Directions
When you repeat the material, keep each line exact and omit the pictures.

Provided records
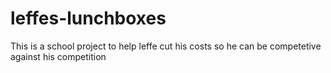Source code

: # leffes-lunchboxes
This is a school project to help leffe cut his costs so he can be competetive against his competition
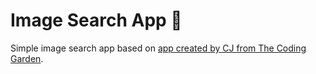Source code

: # Image Search App 🦕
Simple image search app based on [app created by CJ from The Coding Garden](https://www.youtube.com/watch?v=qQGPpUmDSPI).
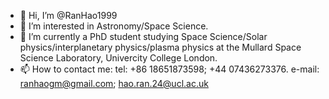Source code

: - 👋 Hi, I’m @RanHao1999
- 👀 I’m interested in Astronomy/Space Science.
- 🌱 I’m currently a PhD student studying Space Science/Solar physics/interplanetary physics/plasma physics at the Mullard Space Science Laboratory, Univercity College London.
- 📫 How to contact me: tel: +86 18651873598; +44 07436273376.   e-mail: ranhaogm@gmail.com; hao.ran.24@ucl.ac.uk

<!---
RanHao1999/RanHaoLearn is a ✨ special ✨ repository because its `README.md` (this file) appears on your GitHub profile.
You can click the Preview link to take a look at your changes.
--->
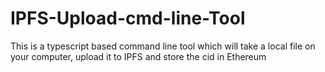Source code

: # IPFS-Upload-cmd-line-Tool
This is a typescript based command line tool which will take a local file on your computer, upload it to IPFS and store the cid in Ethereum
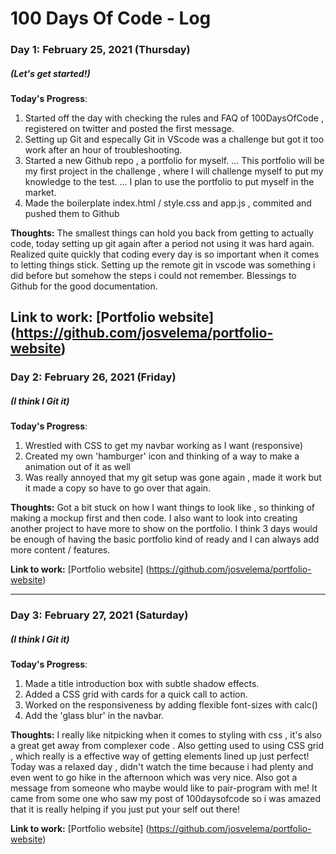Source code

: # 100 Days Of Code - Log

### Day 1: February 25, 2021 (Thursday)
##### (Let's get started!)

**Today's Progress**: 
1. Started off the day with checking the rules and FAQ of 100DaysOfCode , registered on twitter and posted the first message.
2. Setting up Git and especally Git in VScode was a challenge but got it too work after an hour of troubleshooting.
3. Started a new Github repo , a portfolio for myself.
... This portfolio will be my first project in the challenge , where I will challenge myself to put my knowledge to the test.
... I plan to use the portfolio to put myself in the market.
4. Made the boilerplate index.html / style.css and app.js , commited and pushed them to Github

**Thoughts:** 
The smallest things can hold you back from getting to actually code, today setting up git again after a period not using it was hard again.
Realized quite quickly that coding every day is so important when it comes to letting things stick. 
Setting up the remote git in vscode was something i did before but somehow the steps i could not remember. Blessings to Github for the good 
documentation.

**Link to work:** [Portfolio website] (https://github.com/josvelema/portfolio-website)
---

### Day 2: February 26, 2021 (Friday)
##### (I think I Git it)

**Today's Progress**: 
1. Wrestled with CSS to get my navbar working as I want (responsive)
2. Created my own 'hamburger' icon and thinking of a way to make a animation out of it as well
3. Was really annoyed that my git setup was gone again , made it work but it made a copy so have to go over that again.


**Thoughts:** 
Got a bit stuck on how I want things to look like , so thinking of making a mockup first and then code. I also want to look into creating another
project to have more to show on the portfolio. I think 3 days would be enough of having the basic portfolio kind of ready and I can always add more
content / features.

**Link to work:** [Portfolio website] (https://github.com/josvelema/portfolio-website)

--- 

### Day 3: February 27, 2021 (Saturday)
##### (I think I Git it)

**Today's Progress**: 
1. Made a title introduction box with subtle shadow effects.
2. Added a CSS grid with cards for a quick call to action.
3. Worked on the responsiveness by adding flexible font-sizes with calc()
4. Add the 'glass blur' in the navbar.


**Thoughts:** 
I really like nitpicking when it comes to styling with css , it's also a great get away from complexer code . Also getting used to using CSS grid ,
which really is a effective way of getting elements lined up just perfect!  Today was a relaxed day , didn't watch the time because i had plenty and even
went to go hike in the afternoon which was very nice. Also got a message from someone who maybe would like to pair-program with me! It came from some one who saw my post of 100daysofcode so i was amazed that it is really helping if you just put your self out there!



**Link to work:** [Portfolio website] (https://github.com/josvelema/portfolio-website)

Task solution
Source code

: # leffes-lunchboxes
This is a school project to help leffe cut his costs so he can be competetive against his competition
Source code

: # Image Search App 🦕
Simple image search app based on [app created by CJ from The Coding Garden](https://www.youtube.com/watch?v=qQGPpUmDSPI).
Source code

: - 👋 Hi, I’m @RanHao1999
- 👀 I’m interested in Astronomy/Space Science.
- 🌱 I’m currently a PhD student studying Space Science/Solar physics/interplanetary physics/plasma physics at the Mullard Space Science Laboratory, Univercity College London.
- 📫 How to contact me: tel: +86 18651873598; +44 07436273376.   e-mail: ranhaogm@gmail.com; hao.ran.24@ucl.ac.uk

<!---
RanHao1999/RanHaoLearn is a ✨ special ✨ repository because its `README.md` (this file) appears on your GitHub profile.
You can click the Preview link to take a look at your changes.
--->
Source code

: # IPFS-Upload-cmd-line-Tool
This is a typescript based command line tool which will take a local file on your computer, upload it to IPFS and store the cid in Ethereum
Source code

: # 100 Days Of Code - Log

### Day 1: February 25, 2021 (Thursday)
##### (Let's get started!)

**Today's Progress**: 
1. Started off the day with checking the rules and FAQ of 100DaysOfCode , registered on twitter and posted the first message.
2. Setting up Git and especally Git in VScode was a challenge but got it too work after an hour of troubleshooting.
3. Started a new Github repo , a portfolio for myself.
... This portfolio will be my first project in the challenge , where I will challenge myself to put my knowledge to the test.
... I plan to use the portfolio to put myself in the market.
4. Made the boilerplate index.html / style.css and app.js , commited and pushed them to Github

**Thoughts:** 
The smallest things can hold you back from getting to actually code, today setting up git again after a period not using it was hard again.
Realized quite quickly that coding every day is so important when it comes to letting things stick. 
Setting up the remote git in vscode was something i did before but somehow the steps i could not remember. Blessings to Github for the good 
documentation.

**Link to work:** [Portfolio website] (https://github.com/josvelema/portfolio-website)
---

### Day 2: February 26, 2021 (Friday)
##### (I think I Git it)

**Today's Progress**: 
1. Wrestled with CSS to get my navbar working as I want (responsive)
2. Created my own 'hamburger' icon and thinking of a way to make a animation out of it as well
3. Was really annoyed that my git setup was gone again , made it work but it made a copy so have to go over that again.


**Thoughts:** 
Got a bit stuck on how I want things to look like , so thinking of making a mockup first and then code. I also want to look into creating another
project to have more to show on the portfolio. I think 3 days would be enough of having the basic portfolio kind of ready and I can always add more
content / features.

**Link to work:** [Portfolio website] (https://github.com/josvelema/portfolio-website)

--- 

### Day 3: February 27, 2021 (Saturday)
##### (I think I Git it)

**Today's Progress**: 
1. Made a title introduction box with subtle shadow effects.
2. Added a CSS grid with cards for a quick call to action.
3. Worked on the responsiveness by adding flexible font-sizes with calc()
4. Add the 'glass blur' in the navbar.


**Thoughts:** 
I really like nitpicking when it comes to styling with css , it's also a great get away from complexer code . Also getting used to using CSS grid ,
which really is a effective way of getting elements lined up just perfect!  Today was a relaxed day , didn't watch the time because i had plenty and even
went to go hike in the afternoon which was very nice. Also got a message from someone who maybe would like to pair-program with me! It came from some one who saw my post of 100daysofcode so i was amazed that it is really helping if you just put your self out there!



**Link to work:** [Portfolio website] (https://github.com/josvelema/portfolio-website)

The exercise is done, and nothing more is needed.